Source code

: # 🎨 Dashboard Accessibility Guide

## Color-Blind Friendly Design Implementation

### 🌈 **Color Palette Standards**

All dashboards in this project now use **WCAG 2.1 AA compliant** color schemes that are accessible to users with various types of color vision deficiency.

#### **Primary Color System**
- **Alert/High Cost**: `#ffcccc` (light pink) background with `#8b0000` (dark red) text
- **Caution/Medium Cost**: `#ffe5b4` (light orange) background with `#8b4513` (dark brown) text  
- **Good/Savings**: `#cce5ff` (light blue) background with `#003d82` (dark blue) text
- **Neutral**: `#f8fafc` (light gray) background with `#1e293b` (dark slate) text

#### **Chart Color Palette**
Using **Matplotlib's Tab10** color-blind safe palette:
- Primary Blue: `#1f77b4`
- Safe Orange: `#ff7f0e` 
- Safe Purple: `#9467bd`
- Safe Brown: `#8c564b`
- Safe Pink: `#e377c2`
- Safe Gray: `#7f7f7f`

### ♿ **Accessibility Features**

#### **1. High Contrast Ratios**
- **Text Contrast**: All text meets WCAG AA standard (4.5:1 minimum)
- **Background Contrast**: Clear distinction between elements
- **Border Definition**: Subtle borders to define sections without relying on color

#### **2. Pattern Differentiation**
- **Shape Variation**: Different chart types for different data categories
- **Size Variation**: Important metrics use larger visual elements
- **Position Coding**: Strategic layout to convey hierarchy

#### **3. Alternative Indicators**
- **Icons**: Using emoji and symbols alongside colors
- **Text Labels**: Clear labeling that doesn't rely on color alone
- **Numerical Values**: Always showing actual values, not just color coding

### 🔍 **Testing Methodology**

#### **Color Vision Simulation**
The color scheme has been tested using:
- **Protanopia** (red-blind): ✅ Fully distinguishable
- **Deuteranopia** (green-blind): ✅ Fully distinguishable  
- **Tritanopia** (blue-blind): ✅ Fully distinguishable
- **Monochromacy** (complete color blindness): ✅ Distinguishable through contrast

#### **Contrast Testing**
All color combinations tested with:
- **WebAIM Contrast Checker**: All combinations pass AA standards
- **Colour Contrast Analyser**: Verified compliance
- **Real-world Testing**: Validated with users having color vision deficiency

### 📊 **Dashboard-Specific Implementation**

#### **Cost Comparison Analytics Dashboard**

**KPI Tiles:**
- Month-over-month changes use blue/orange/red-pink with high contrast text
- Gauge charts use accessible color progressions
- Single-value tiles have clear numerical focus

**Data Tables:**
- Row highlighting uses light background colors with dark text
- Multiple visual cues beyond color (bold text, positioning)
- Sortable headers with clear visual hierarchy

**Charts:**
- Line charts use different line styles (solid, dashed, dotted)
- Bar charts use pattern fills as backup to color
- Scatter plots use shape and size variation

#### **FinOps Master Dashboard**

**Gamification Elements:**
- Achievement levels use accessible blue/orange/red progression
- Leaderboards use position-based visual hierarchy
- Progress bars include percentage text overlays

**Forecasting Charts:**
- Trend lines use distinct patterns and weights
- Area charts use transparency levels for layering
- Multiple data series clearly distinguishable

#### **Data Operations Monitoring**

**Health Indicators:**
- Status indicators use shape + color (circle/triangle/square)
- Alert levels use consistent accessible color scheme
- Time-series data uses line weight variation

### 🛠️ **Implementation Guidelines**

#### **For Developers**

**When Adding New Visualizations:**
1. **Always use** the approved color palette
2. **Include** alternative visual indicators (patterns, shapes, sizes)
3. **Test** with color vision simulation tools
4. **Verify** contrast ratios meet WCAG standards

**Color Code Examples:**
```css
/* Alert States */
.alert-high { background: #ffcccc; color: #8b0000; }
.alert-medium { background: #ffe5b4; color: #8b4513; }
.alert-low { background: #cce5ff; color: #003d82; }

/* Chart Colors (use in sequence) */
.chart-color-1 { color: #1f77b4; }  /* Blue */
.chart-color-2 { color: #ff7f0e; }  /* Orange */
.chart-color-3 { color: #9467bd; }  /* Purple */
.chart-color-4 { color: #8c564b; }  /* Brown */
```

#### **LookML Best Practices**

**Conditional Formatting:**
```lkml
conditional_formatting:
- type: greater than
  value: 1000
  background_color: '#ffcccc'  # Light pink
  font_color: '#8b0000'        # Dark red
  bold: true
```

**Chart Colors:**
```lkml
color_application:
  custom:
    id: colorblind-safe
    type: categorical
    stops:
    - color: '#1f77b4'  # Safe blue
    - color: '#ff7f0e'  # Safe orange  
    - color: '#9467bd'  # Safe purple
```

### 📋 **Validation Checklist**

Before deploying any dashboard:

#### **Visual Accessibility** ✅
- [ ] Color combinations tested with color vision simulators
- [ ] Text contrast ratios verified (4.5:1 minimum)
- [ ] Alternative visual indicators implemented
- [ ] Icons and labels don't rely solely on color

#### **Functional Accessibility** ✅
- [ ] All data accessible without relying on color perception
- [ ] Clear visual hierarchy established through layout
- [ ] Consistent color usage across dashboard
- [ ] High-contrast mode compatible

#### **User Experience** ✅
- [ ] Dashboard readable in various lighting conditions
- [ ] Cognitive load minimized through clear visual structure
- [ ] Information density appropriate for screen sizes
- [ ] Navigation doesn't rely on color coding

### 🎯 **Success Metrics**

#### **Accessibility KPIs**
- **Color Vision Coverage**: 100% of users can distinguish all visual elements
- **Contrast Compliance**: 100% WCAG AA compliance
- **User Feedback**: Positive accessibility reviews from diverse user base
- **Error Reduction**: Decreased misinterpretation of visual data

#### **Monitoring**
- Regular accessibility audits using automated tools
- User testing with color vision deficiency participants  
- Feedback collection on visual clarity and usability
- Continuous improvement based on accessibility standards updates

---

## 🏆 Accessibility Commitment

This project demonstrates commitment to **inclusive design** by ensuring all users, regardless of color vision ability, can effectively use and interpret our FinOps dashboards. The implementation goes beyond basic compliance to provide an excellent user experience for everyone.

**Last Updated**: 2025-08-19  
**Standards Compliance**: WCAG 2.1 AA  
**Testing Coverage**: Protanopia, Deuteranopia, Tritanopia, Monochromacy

▶ [To do]:
Copy all data exactly, start to finish.

▶ [Response to this exercise]:
Source code

: # 🎨 Dashboard Accessibility Guide

## Color-Blind Friendly Design Implementation

### 🌈 **Color Palette Standards**

All dashboards in this project now use **WCAG 2.1 AA compliant** color schemes that are accessible to users with various types of color vision deficiency.

#### **Primary Color System**
- **Alert/High Cost**: `#ffcccc` (light pink) background with `#8b0000` (dark red) text
- **Caution/Medium Cost**: `#ffe5b4` (light orange) background with `#8b4513` (dark brown) text  
- **Good/Savings**: `#cce5ff` (light blue) background with `#003d82` (dark blue) text
- **Neutral**: `#f8fafc` (light gray) background with `#1e293b` (dark slate) text

#### **Chart Color Palette**
Using **Matplotlib's Tab10** color-blind safe palette:
- Primary Blue: `#1f77b4`
- Safe Orange: `#ff7f0e` 
- Safe Purple: `#9467bd`
- Safe Brown: `#8c564b`
- Safe Pink: `#e377c2`
- Safe Gray: `#7f7f7f`

### ♿ **Accessibility Features**

#### **1. High Contrast Ratios**
- **Text Contrast**: All text meets WCAG AA standard (4.5:1 minimum)
- **Background Contrast**: Clear distinction between elements
- **Border Definition**: Subtle borders to define sections without relying on color

#### **2. Pattern Differentiation**
- **Shape Variation**: Different chart types for different data categories
- **Size Variation**: Important metrics use larger visual elements
- **Position Coding**: Strategic layout to convey hierarchy

#### **3. Alternative Indicators**
- **Icons**: Using emoji and symbols alongside colors
- **Text Labels**: Clear labeling that doesn't rely on color alone
- **Numerical Values**: Always showing actual values, not just color coding

### 🔍 **Testing Methodology**

#### **Color Vision Simulation**
The color scheme has been tested using:
- **Protanopia** (red-blind): ✅ Fully distinguishable
- **Deuteranopia** (green-blind): ✅ Fully distinguishable  
- **Tritanopia** (blue-blind): ✅ Fully distinguishable
- **Monochromacy** (complete color blindness): ✅ Distinguishable through contrast

#### **Contrast Testing**
All color combinations tested with:
- **WebAIM Contrast Checker**: All combinations pass AA standards
- **Colour Contrast Analyser**: Verified compliance
- **Real-world Testing**: Validated with users having color vision deficiency

### 📊 **Dashboard-Specific Implementation**

#### **Cost Comparison Analytics Dashboard**

**KPI Tiles:**
- Month-over-month changes use blue/orange/red-pink with high contrast text
- Gauge charts use accessible color progressions
- Single-value tiles have clear numerical focus

**Data Tables:**
- Row highlighting uses light background colors with dark text
- Multiple visual cues beyond color (bold text, positioning)
- Sortable headers with clear visual hierarchy

**Charts:**
- Line charts use different line styles (solid, dashed, dotted)
- Bar charts use pattern fills as backup to color
- Scatter plots use shape and size variation

#### **FinOps Master Dashboard**

**Gamification Elements:**
- Achievement levels use accessible blue/orange/red progression
- Leaderboards use position-based visual hierarchy
- Progress bars include percentage text overlays

**Forecasting Charts:**
- Trend lines use distinct patterns and weights
- Area charts use transparency levels for layering
- Multiple data series clearly distinguishable

#### **Data Operations Monitoring**

**Health Indicators:**
- Status indicators use shape + color (circle/triangle/square)
- Alert levels use consistent accessible color scheme
- Time-series data uses line weight variation

### 🛠️ **Implementation Guidelines**

#### **For Developers**

**When Adding New Visualizations:**
1. **Always use** the approved color palette
2. **Include** alternative visual indicators (patterns, shapes, sizes)
3. **Test** with color vision simulation tools
4. **Verify** contrast ratios meet WCAG standards

**Color Code Examples:**
```css
/* Alert States */
.alert-high { background: #ffcccc; color: #8b0000; }
.alert-medium { background: #ffe5b4; color: #8b4513; }
.alert-low { background: #cce5ff; color: #003d82; }

/* Chart Colors (use in sequence) */
.chart-color-1 { color: #1f77b4; }  /* Blue */
.chart-color-2 { color: #ff7f0e; }  /* Orange */
.chart-color-3 { color: #9467bd; }  /* Purple */
.chart-color-4 { color: #8c564b; }  /* Brown */
```

#### **LookML Best Practices**

**Conditional Formatting:**
```lkml
conditional_formatting:
- type: greater than
  value: 1000
  background_color: '#ffcccc'  # Light pink
  font_color: '#8b0000'        # Dark red
  bold: true
```

**Chart Colors:**
```lkml
color_application:
  custom:
    id: colorblind-safe
    type: categorical
    stops:
    - color: '#1f77b4'  # Safe blue
    - color: '#ff7f0e'  # Safe orange  
    - color: '#9467bd'  # Safe purple
```

### 📋 **Validation Checklist**

Before deploying any dashboard:

#### **Visual Accessibility** ✅
- [ ] Color combinations tested with color vision simulators
- [ ] Text contrast ratios verified (4.5:1 minimum)
- [ ] Alternative visual indicators implemented
- [ ] Icons and labels don't rely solely on color

#### **Functional Accessibility** ✅
- [ ] All data accessible without relying on color perception
- [ ] Clear visual hierarchy established through layout
- [ ] Consistent color usage across dashboard
- [ ] High-contrast mode compatible

#### **User Experience** ✅
- [ ] Dashboard readable in various lighting conditions
- [ ] Cognitive load minimized through clear visual structure
- [ ] Information density appropriate for screen sizes
- [ ] Navigation doesn't rely on color coding

### 🎯 **Success Metrics**

#### **Accessibility KPIs**
- **Color Vision Coverage**: 100% of users can distinguish all visual elements
- **Contrast Compliance**: 100% WCAG AA compliance
- **User Feedback**: Positive accessibility reviews from diverse user base
- **Error Reduction**: Decreased misinterpretation of visual data

#### **Monitoring**
- Regular accessibility audits using automated tools
- User testing with color vision deficiency participants  
- Feedback collection on visual clarity and usability
- Continuous improvement based on accessibility standards updates

---

## 🏆 Accessibility Commitment

This project demonstrates commitment to **inclusive design** by ensuring all users, regardless of color vision ability, can effectively use and interpret our FinOps dashboards. The implementation goes beyond basic compliance to provide an excellent user experience for everyone.

**Last Updated**: 2025-08-19  
**Standards Compliance**: WCAG 2.1 AA  
**Testing Coverage**: Protanopia, Deuteranopia, Tritanopia, Monochromacy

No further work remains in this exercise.